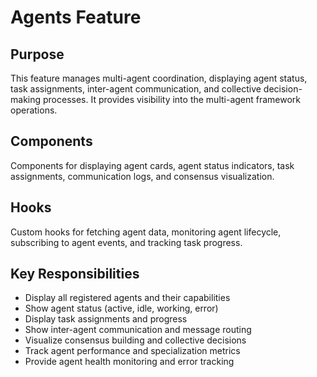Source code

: # Agents Feature

## Purpose

This feature manages multi-agent coordination, displaying agent status, task assignments, inter-agent communication, and collective decision-making processes. It provides visibility into the multi-agent framework operations.

## Components

Components for displaying agent cards, agent status indicators, task assignments, communication logs, and consensus visualization.

## Hooks

Custom hooks for fetching agent data, monitoring agent lifecycle, subscribing to agent events, and tracking task progress.

## Key Responsibilities

- Display all registered agents and their capabilities
- Show agent status (active, idle, working, error)
- Display task assignments and progress
- Show inter-agent communication and message routing
- Visualize consensus building and collective decisions
- Track agent performance and specialization metrics
- Provide agent health monitoring and error tracking
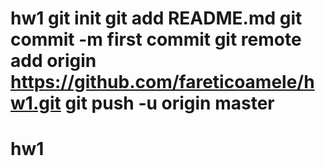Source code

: # hw1 git init git add README.md git commit -m first commit git remote add origin https://github.com/fareticoamele/hw1.git git push -u origin master
# hw1
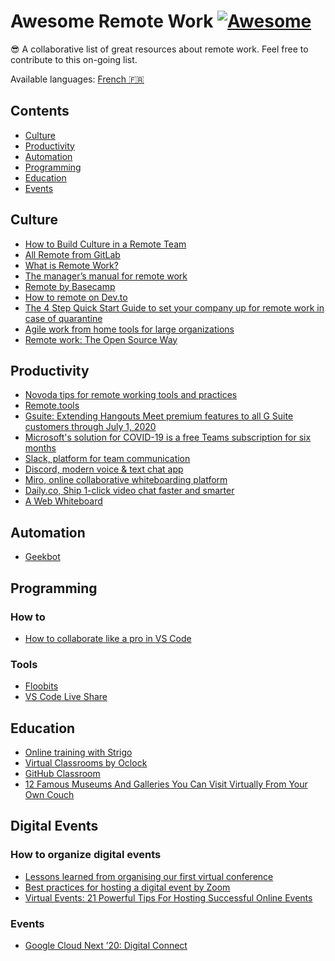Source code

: # Awesome Remote Work [![Awesome](https://cdn.rawgit.com/sindresorhus/awesome/d7305f38d29fed78fa85652e3a63e154dd8e8829/media/badge.svg)](https://github.com/sindresorhus/awesome)

😎 A collaborative list of great resources about remote work. Feel free to contribute to this on-going list.

Available languages: [French :fr:](https://github.com/jlandure/awesome-remote-work/blob/master/README-fr.md)

## Contents

- [Culture](#culture)
- [Productivity](#productivity)
- [Automation](#automation)
- [Programming](#programming)
- [Education](#education)
- [Events](#events)


## Culture

- [How to Build Culture in a Remote Team](https://zapier.com/learn/remote-work/how-build-culture-remote-team/)
- [All Remote from GitLab](https://about.gitlab.com/company/culture/all-remote/)
- [What is Remote Work?](https://open.buffer.com/remote-work/)
- [The manager’s manual for remote work](https://slackhq.com/manager-manual-for-remote-work)
- [Remote by Basecamp](https://basecamp.com/books/remote)
- [How to remote on Dev.to](https://dev.to/andydangerous/how-to-remote)
- [The 4 Step Quick Start Guide to set your company up for remote work in case of quarantine](https://medium.com/@kaionthecouch/the-4-step-quick-start-guide-to-set-your-company-up-for-remote-work-in-case-of-emergencies-587fd015ef18)
- [Agile work from home tools for large organizations](https://ativo.io/blog/agile-work-from-home-tools-for-large-organizations/)
- [Remote work: The Open Source Way](https://dev.to/anajsana95/remote-work-the-open-source-way-i52)


## Productivity

- [Novoda tips for remote working tools and practices](https://blog.novoda.com/our-top-tips-for-remote-working-tools-and-practices/)
- [Remote.tools](https://www.remote.tools/)
- [Gsuite: Extending Hangouts Meet premium features to all G Suite customers through July 1, 2020](https://gsuiteupdates.googleblog.com/2020/03/enabling-hangouts-meet-premium-features.html)
- [Microsoft's solution for COVID-19 is a free Teams subscription for six months
](https://www.pcworld.com/article/3530374/microsofts-solution-for-covid-19-is-a-free-teams-subscription-for-six-months.html)
- [Slack, platform for team communication](https://slack.com/)
- [Discord, modern voice & text chat app](https://discordapp.com/)
- [Miro, online collaborative whiteboarding platform](https://miro.com/)
- [Daily.co, Ship 1-click video chat faster and smarter](https://www.daily.co/)
- [A Web Whiteboard](https://awwapp.com/)


## Automation

- [Geekbot](https://geekbot.com/)


## Programming

### How to

- [How to collaborate like a pro in VS Code
](https://dev.to/thegeoffstevens/how-to-collaborate-like-a-pro-in-vs-code-4iaj)

### Tools

- [Floobits](https://floobits.com/)
- [VS Code Live Share](https://marketplace.visualstudio.com/items?itemName=MS-vsliveshare.vsliveshare-pack)

## Education

- [Online training with Strigo](https://strigo.io/)
- [Virtual Classrooms by Oclock](https://oclock.io/)
- [GitHub Classroom](https://classroom.github.com/)
- [12 Famous Museums And Galleries You Can Visit Virtually From Your Own Couch](https://www.boredpanda.com/famous-museums-offering-virtual-tours/)


## Digital Events

### How to organize digital events

- [Lessons learned from organising our first virtual conference](https://www.taxjustice.net/2020/03/05/lessons-learned-from-organising-our-first-virtual-conference/)
- [Best practices for hosting a digital event by Zoom](https://blog.zoom.us/wordpress/2020/03/04/best-practices-for-hosting-a-digital-event/)
- [Virtual Events: 21 Powerful Tips For Hosting Successful Online Events](https://navidmoazzez.com/virtual-events/)

### Events

- [Google Cloud Next ’20: Digital Connect](https://cloud.withgoogle.com/next/sf)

####

# WORK TO COMPLETE:
Each entry should come back exactly as written, with its pictures omitted.

# COMPLETED TASK:
Source code

: # Agents Feature

## Purpose

This feature manages multi-agent coordination, displaying agent status, task assignments, inter-agent communication, and collective decision-making processes. It provides visibility into the multi-agent framework operations.

## Components

Components for displaying agent cards, agent status indicators, task assignments, communication logs, and consensus visualization.

## Hooks

Custom hooks for fetching agent data, monitoring agent lifecycle, subscribing to agent events, and tracking task progress.

## Key Responsibilities

- Display all registered agents and their capabilities
- Show agent status (active, idle, working, error)
- Display task assignments and progress
- Show inter-agent communication and message routing
- Visualize consensus building and collective decisions
- Track agent performance and specialization metrics
- Provide agent health monitoring and error tracking
Source code

: # hw1 git init git add README.md git commit -m first commit git remote add origin https://github.com/fareticoamele/hw1.git git push -u origin master
# hw1
Source code

: # Awesome Remote Work [![Awesome](https://cdn.rawgit.com/sindresorhus/awesome/d7305f38d29fed78fa85652e3a63e154dd8e8829/media/badge.svg)](https://github.com/sindresorhus/awesome)

😎 A collaborative list of great resources about remote work. Feel free to contribute to this on-going list.

Available languages: [French :fr:](https://github.com/jlandure/awesome-remote-work/blob/master/README-fr.md)

## Contents

- [Culture](#culture)
- [Productivity](#productivity)
- [Automation](#automation)
- [Programming](#programming)
- [Education](#education)
- [Events](#events)


## Culture

- [How to Build Culture in a Remote Team](https://zapier.com/learn/remote-work/how-build-culture-remote-team/)
- [All Remote from GitLab](https://about.gitlab.com/company/culture/all-remote/)
- [What is Remote Work?](https://open.buffer.com/remote-work/)
- [The manager’s manual for remote work](https://slackhq.com/manager-manual-for-remote-work)
- [Remote by Basecamp](https://basecamp.com/books/remote)
- [How to remote on Dev.to](https://dev.to/andydangerous/how-to-remote)
- [The 4 Step Quick Start Guide to set your company up for remote work in case of quarantine](https://medium.com/@kaionthecouch/the-4-step-quick-start-guide-to-set-your-company-up-for-remote-work-in-case-of-emergencies-587fd015ef18)
- [Agile work from home tools for large organizations](https://ativo.io/blog/agile-work-from-home-tools-for-large-organizations/)
- [Remote work: The Open Source Way](https://dev.to/anajsana95/remote-work-the-open-source-way-i52)


## Productivity

- [Novoda tips for remote working tools and practices](https://blog.novoda.com/our-top-tips-for-remote-working-tools-and-practices/)
- [Remote.tools](https://www.remote.tools/)
- [Gsuite: Extending Hangouts Meet premium features to all G Suite customers through July 1, 2020](https://gsuiteupdates.googleblog.com/2020/03/enabling-hangouts-meet-premium-features.html)
- [Microsoft's solution for COVID-19 is a free Teams subscription for six months
](https://www.pcworld.com/article/3530374/microsofts-solution-for-covid-19-is-a-free-teams-subscription-for-six-months.html)
- [Slack, platform for team communication](https://slack.com/)
- [Discord, modern voice & text chat app](https://discordapp.com/)
- [Miro, online collaborative whiteboarding platform](https://miro.com/)
- [Daily.co, Ship 1-click video chat faster and smarter](https://www.daily.co/)
- [A Web Whiteboard](https://awwapp.com/)


## Automation

- [Geekbot](https://geekbot.com/)


## Programming

### How to

- [How to collaborate like a pro in VS Code
](https://dev.to/thegeoffstevens/how-to-collaborate-like-a-pro-in-vs-code-4iaj)

### Tools

- [Floobits](https://floobits.com/)
- [VS Code Live Share](https://marketplace.visualstudio.com/items?itemName=MS-vsliveshare.vsliveshare-pack)

## Education

- [Online training with Strigo](https://strigo.io/)
- [Virtual Classrooms by Oclock](https://oclock.io/)
- [GitHub Classroom](https://classroom.github.com/)
- [12 Famous Museums And Galleries You Can Visit Virtually From Your Own Couch](https://www.boredpanda.com/famous-museums-offering-virtual-tours/)


## Digital Events

### How to organize digital events

- [Lessons learned from organising our first virtual conference](https://www.taxjustice.net/2020/03/05/lessons-learned-from-organising-our-first-virtual-conference/)
- [Best practices for hosting a digital event by Zoom](https://blog.zoom.us/wordpress/2020/03/04/best-practices-for-hosting-a-digital-event/)
- [Virtual Events: 21 Powerful Tips For Hosting Successful Online Events](https://navidmoazzez.com/virtual-events/)

### Events

- [Google Cloud Next ’20: Digital Connect](https://cloud.withgoogle.com/next/sf)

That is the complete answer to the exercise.